Zawrotne tempo, emocje sięgające zenitu i okrzyki dopingującej publiczności to jedynie krótki opis wspaniałej zabawy, jaka miała miejsce w sobotę 16 czerwca podczas VII Wyścigu Ślimaków Winniczków w walimskim Centrum Sportu i Rekreacji.
Wyścig ma na celu popularyzację aktywnego wypoczynku, kształtowanie świadomości ekologicznej, propagowanie idei konieczności ochrony przyrody, a także popularyzację rywalizacji opartej o zasady fair play.

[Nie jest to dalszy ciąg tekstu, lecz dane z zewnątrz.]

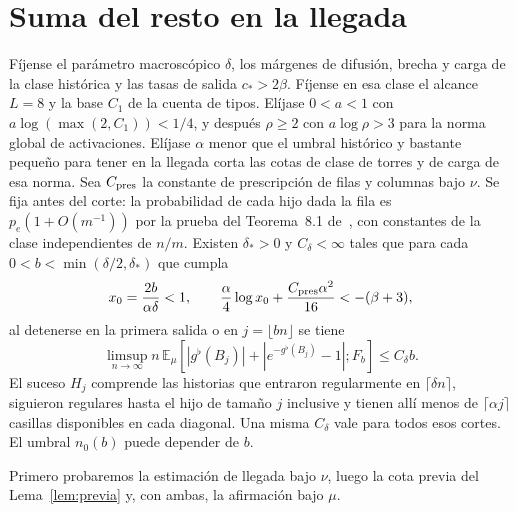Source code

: \section{Suma del resto en la llegada}\label{app:arrival}
\begin{lema}\label{lem:llegada-integrada}
Fíjense el parámetro macroscópico \(\delta\), los márgenes de difusión, brecha y carga de la
clase histórica y las tasas de salida \(c_*>2\beta\). Fíjense en esa clase el alcance \(L=8\)
y la base \(C_1\) de la cuenta de tipos. Elíjase \(0<a<1\) con
\(a\log(\max(2,C_1))<1/4\), y después \(\rho\ge2\) con \(a\log\rho>3\)
para la norma global de activaciones.
Elíjase \(\alpha\) menor que el umbral histórico y bastante pequeño para tener en la llegada
corta las cotas de clase de torres y de carga de esa norma. Sea \(C_{\rm pres}\) la constante
de prescripción de filas y columnas bajo \(\nu\). Se fija antes del corte: la probabilidad de
cada hijo dada la fila es \(p_e(1+O(m^{-1}))\) por la prueba del Teorema~8.1 de~\cite{pc},
con constantes de la clase independientes de \(n/m\).
Existen \(\delta_*>0\) y \(C_\delta<\infty\) tales que para cada \(0<b<\min(\delta/2,\delta_*)\)
que cumpla
\[
 x_0=\frac{2b}{\alpha\delta}<1,\qquad
 \frac{\alpha}{4}\log x_0+\frac{C_{\rm pres}\alpha^2}{16}<-(\beta+3),
\]
al detenerse en la primera salida o en \(j=\lfloor bn\rfloor\) se tiene
\begin{equation}\label{eq:arrival-estimate}
 \limsup_{n\to\infty} n\,\mathbb E_\mu
  [|g^\flat(B_j)|+|e^{-g^\flat(B_j)}-1|;F_b]\le C_\delta b .
\end{equation}
El suceso \(H_j\) comprende las historias que entraron regularmente en \(\lceil\delta n\rceil\),
siguieron regulares hasta el hijo de tamaño \(j\) inclusive y tienen allí menos de
\(\lceil\alpha j\rceil\) casillas disponibles en cada diagonal. Una misma \(C_\delta\)
vale para todos esos cortes. El umbral \(n_0(b)\) puede depender de \(b\).
\end{lema}
Primero probaremos la estimación de llegada bajo \(\nu\), luego la cota previa
del Lema~\ref{lem:previa} y, con ambas, la afirmación bajo \(\mu\).





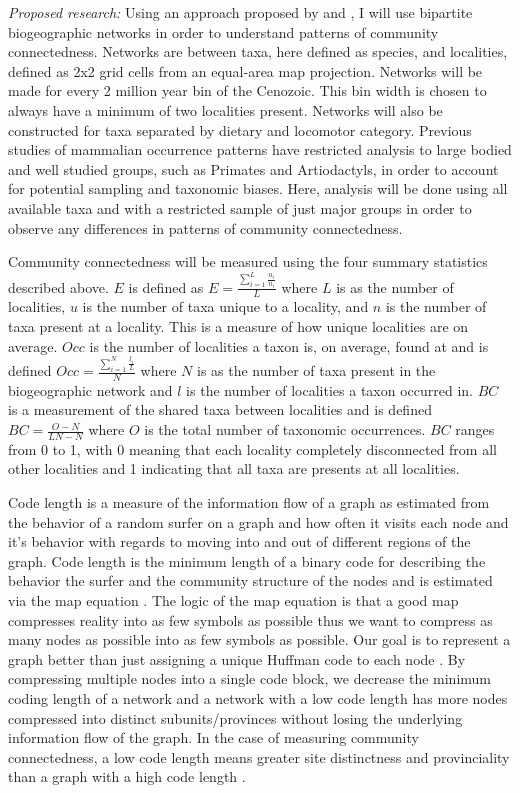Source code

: \documentclass[12pt,letterpaper]{article}
\begin{document}
\textit{Proposed research:}
Using an approach proposed by \citet{Sidor2013} and \citet{Vilhena2013}, I will use bipartite biogeographic networks in order to understand patterns of community connectedness. Networks are between taxa, here defined as species, and localities, defined as 2x2 grid cells from an equal-area map projection. Networks will be made for every 2 million year bin of the Cenozoic. This bin width is chosen to always have a minimum of two localities present. Networks will also be constructed for taxa separated by dietary and locomotor category. Previous studies of mammalian occurrence patterns have restricted analysis to large bodied and well studied groups, such as Primates and Artiodactyls, in order to account for potential sampling and taxonomic biases. Here, analysis will be done using all available taxa and with a restricted sample of just major groups in order to observe any differences in patterns of community connectedness. 

Community connectedness will be measured using the four summary statistics described above. \(E\) is defined as 
\(
  E = \frac{\sum_{i = 1}^{L} \frac{u_{i}}{n_{i}}}{L}
\)
where \(L\) is as the number of localities, \(u\) is the number of taxa unique to a locality, and \(n\) is the number of taxa present at a locality. This is a measure of how unique localities are on average. \(Occ\) is the number of localities a taxon is, on average, found at and is defined
\(
  Occ = \frac{\sum_{i = 1}^{N} \frac{l_{i}}{L}}{N}
\)
where \(N\) is as the number of taxa present in the biogeographic network and \(l\) is the number of localities a taxon occurred in. \(BC\) is a measurement of the shared taxa between localities and is defined 
\(
  BC = \frac{O - N}{LN - N}
\)
where \(O\) is the total number of taxonomic occurrences. \(BC\) ranges from 0 to 1, with 0 meaning that each locality completely disconnected from all other localities and 1 indicating that all taxa are presents at all localities. 

Code length is a measure of the information flow \citep{Shannon1948} of a graph as estimated from the behavior of a random surfer \citep{Brin1998} on a graph and how often it visits each node and it's behavior with regards to moving into and out of different regions of the graph. Code length is the minimum length of a binary code for describing the behavior the surfer and the community structure of the nodes and is estimated via the map equation \citep{Rosvall2008,Rosvall2009a}. The logic of the map equation is that a good map compresses reality into as few symbols as possible thus we want to compress as many nodes as possible into as few symbols as possible. Our goal is to represent a graph better than just assigning a unique Huffman code to each node \citep{Huffman1952,Rosvall2008}. By compressing multiple nodes into a single code block, we decrease the minimum coding length of a network and a network with a low code length has more nodes compressed into distinct subunits/provinces without losing the underlying information flow of the graph. In the case of measuring community connectedness, a low code length means greater site distinctness and provinciality than a graph with a high code length \citep{Sidor2013}. 
\end{document}
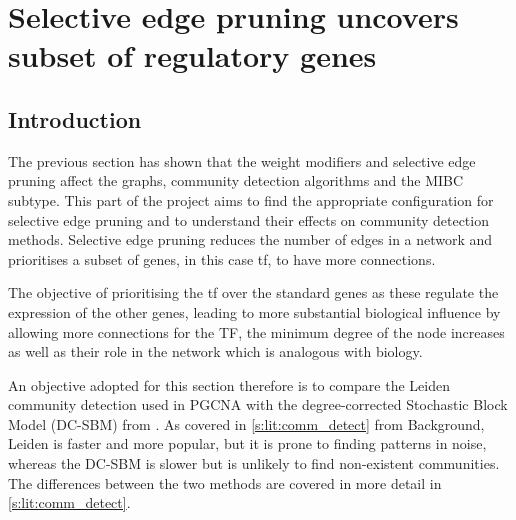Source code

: \chapter{Selective edge pruning uncovers subset of regulatory genes} \label{s:N_I:sel_pruning}
\vspace{3mm}
\vspace{3mm}

\section{Introduction}

The previous section has shown that the weight modifiers and selective edge pruning affect the graphs, community detection algorithms and the MIBC subtype. This part of the project aims to find the appropriate configuration for selective edge pruning and to understand their effects on community detection methods. Selective edge pruning reduces the number of edges in a network and prioritises a subset of genes, in this case \acrfull{tf}, to have more connections.

The objective of prioritising the \acrshort{tf} over the standard genes as these regulate the expression of the other genes, leading to more substantial biological influence by allowing more connections for the TF, the minimum degree of the node increases as well as their role in the network which is analogous with biology. 

An objective adopted for this section therefore is to compare the Leiden \citep{Traag2019-ne} community detection used in PGCNA with the degree-corrected Stochastic Block Model (DC-SBM) from \citep{Karrer2011-si, Peixoto2017-gc}. As covered in \cref{s:lit:comm_detect} from Background, Leiden is faster and more popular, but it is prone to finding patterns in noise, whereas the DC-SBM is slower but is unlikely to find non-existent communities. The differences between the two methods are covered in more detail in \cref{s:lit:comm_detect}.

Jest to impreza cykliczna, która z roku na rok przyciąga coraz większe grono uczestników oraz widzów kibicujących ślimakom. W tym roku, łącznie w dwóch kategoriach, ścigało się 50 zawodników, czyli ślimaków winniczków, które tradycyjnie do pokonania miały dystans 100 centymetrów. Licząc odcinek od startu do mety w tzw. linii prostej.
Wyścig podzielony został na dwie kategorie: do lat 18 i powyżej 18 lat. Każdy uczestnik w zawodach mógł „wystawić” tyko jednego ślimaka, natomiast najistotniejszym warunkiem było podpisanie zobowiązania, że po turnieju ślimak powróci do swojego naturalnego środowiska.
W biciu rekordu na dystansie 100 cm wygrał ślimak z numerem 17 uzyskując wspaniały czas 12 minut i 29 sekund. Ślimaka wystawił Oliwier Byrski, który zwyciężył w kat. do 18 lat. Druga w tej grupie wiekowej była Nikola Mleczko, a trzeci Bartek Pańczyszak. W kategorii dorosłych zwyciężyła Magdalena Marczak, drugie miejsce zajęła Patrycja Sztner, a trzecie Anna Kaczawa.